Sensible réduction des médicaments remboursables par la mutuelle de la fonction publique


La nouvelle liste de médicaments couverts par la mutuelle de la fonction publique suscitte des remous au sein des affiliés. L’effectif des médicaments remboursables est passé de plus de 2000 à 826. (SOS Médias Burundi)

La mutuelle de la fonction publique a sorti une nouvelle liste de médicaments dont peuvent bénéficier ses affiliés.
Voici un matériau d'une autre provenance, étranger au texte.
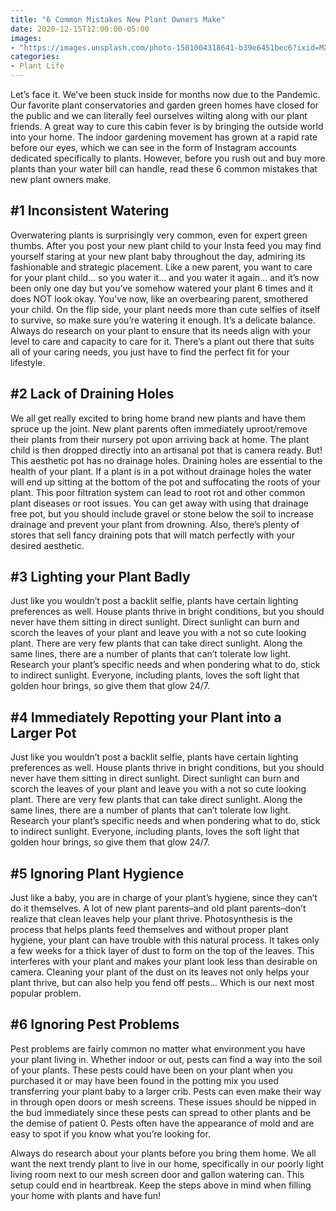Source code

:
 ```yaml
---
title: "6 Common Mistakes New Plant Owners Make"
date: 2020-12-15T12:00:00-05:00
images:
- "https://images.unsplash.com/photo-1501004318641-b39e6451bec6?ixid=MXwxMjA3fDB8MHxwaG90by1wYWdlfHx8fGVufDB8fHw%3D&ixlib=rb-1.2.1&auto=format&fit=crop&w=966&q=80"
categories:
- Plant Life
---
```


Let’s face it. We’ve been stuck inside for months now due to the Pandemic. Our favorite plant conservatories and garden green homes have closed for the public and we can literally feel ourselves wilting along with our plant friends. A great way to cure this cabin fever is by bringing the outside world into your home. The indoor gardening movement has grown at a rapid rate before our eyes, which we can see in the form of   Instagram accounts dedicated specifically to plants. However, before you rush out and buy more plants than your water bill can handle, read these 6 common mistakes that new plant owners make.

## #1 Inconsistent Watering

Overwatering plants is surprisingly very common, even for expert green thumbs. After you post your new plant child to your Insta feed you may find yourself staring at your new plant baby throughout the day, admiring its fashionable and strategic placement. Like a new parent, you want to care for your plant child… so you water it… and you water it again… and it’s now been only one day but you’ve somehow watered your plant 6 times and it does NOT look okay. You’ve now, like an overbearing parent, smothered your child. On the flip side, your plant needs more than cute selfies of itself to survive, so make sure you’re watering it enough. It’s a delicate balance. Always do research on your plant to ensure that its needs align with your level to care and capacity to care for it. There’s a plant out there that suits all of your caring needs, you just have to find the perfect fit for your lifestyle.

## #2 Lack of Draining Holes

We all get really excited to bring home brand new plants and have them spruce up the joint. New plant parents often immediately uproot/remove their plants from their nursery pot upon arriving back at home. The plant child is then dropped directly into an artisanal pot that is camera ready. But! This aesthetic pot has no drainage holes. Draining holes are essential to the health of your plant. If a plant is in a pot without drainage holes the water will end up sitting at the bottom of the pot and suffocating the roots of your plant. This poor filtration system can lead to root rot and other common plant diseases or root issues. You can get away with using that drainage free pot, but you should include gravel or stone below the soil to increase drainage and prevent your plant from drowning. Also, there’s plenty of stores that sell fancy draining pots that will match perfectly with your desired aesthetic.

## #3 Lighting your Plant Badly

Just like you wouldn’t post a backlit selfie, plants have certain lighting preferences as well. House plants thrive in bright conditions, but you should never have them sitting in direct sunlight. Direct sunlight can burn and scorch the leaves of your plant and leave you with a not so cute looking plant. There are very few plants that can take direct sunlight. Along the same lines, there are a number of plants that can’t tolerate low light. Research your plant’s specific needs and when pondering what to do, stick to indirect sunlight. Everyone, including plants, loves the soft light that golden hour brings, so give them that glow 24/7.

## #4 Immediately Repotting your Plant into a Larger Pot

Just like you wouldn’t post a backlit selfie, plants have certain lighting preferences as well. House plants thrive in bright conditions, but you should never have them sitting in direct sunlight. Direct sunlight can burn and scorch the leaves of your plant and leave you with a not so cute looking plant. There are very few plants that can take direct sunlight. Along the same lines, there are a number of plants that can’t tolerate low light. Research your plant’s specific needs and when pondering what to do, stick to indirect sunlight. Everyone, including plants, loves the soft light that golden hour brings, so give them that glow 24/7.

## #5 Ignoring Plant Hygience

Just like a baby, you are in charge of your plant’s hygiene, since they can’t do it themselves. A lot of new plant parents–and old plant parents–don’t realize that clean leaves help your plant thrive. Photosynthesis is the process that helps plants feed themselves and without proper plant hygiene, your plant can have trouble with this natural process. It takes only a few weeks for a thick layer of dust to form on the top of the leaves. This interferes with your plant and makes your plant look less than desirable on camera. Cleaning your plant of the dust on its leaves not only helps your plant thrive, but can also help you fend off pests... Which is our next most popular problem.

## #6 Ignoring Pest Problems

Pest problems are fairly common no matter what environment you have your plant living in. Whether indoor or out, pests can find a way into the soil of your plants. These pests could have been on your plant when you purchased it or may have been found in the potting mix you used transferring your plant baby to a larger crib. Pests can even make their way in through open doors or mesh screens. These issues should be nipped in the bud immediately since these pests can spread to other plants and be the demise of patient 0. Pests often have the appearance of mold and are easy to spot if you know what you’re looking for.

Always do research about your plants before you bring them home. We all want the next trendy plant to live in our home, specifically in our poorly light living room next to our mesh screen door and gallon watering can. This setup could end in heartbreak. Keep the steps above in mind when filling your home with plants and have fun!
Ces médicaments sont passés de plus de 2000 à 826.

La direction générale de la mutuelle s’est expliquée. « Nous voulons lutter contre la fraude. Les grossistes des médicaments s’approvisionnent dans plusieurs pays comme le Kenya, l’Inde, et ailleurs. Leurs fournisseurs leur donnent des médicaments génériques mais dans de nouveaux emballages, et du coup, ils disent qu’il s’agit des médicaments dits spécialités, donc plus chers », a dit la directrice des prestations Noëlla Uwineza, dans une conférence de presse.

Et à la directrice générale de la mutuelle de souligner qu’il s’agit d’une pratique frauduleuse. « Donc le médecin qui prescrira à un patient un médicament croira que c’est un médicament dit spécialité à cause seulement du nouvel emballage mais vu la composition chimique, le patient prendra un médicament générique. C’est-à-dire que ce médicament coûtera cher alors qu’il devrait être à bas prix », a expliqué Annonciata Sindazirasa. « Non seulement, ce sera un vol contre les affiliés mais aussi contre la mutuelle, elle qui rembourse », a-t-elle ajouté.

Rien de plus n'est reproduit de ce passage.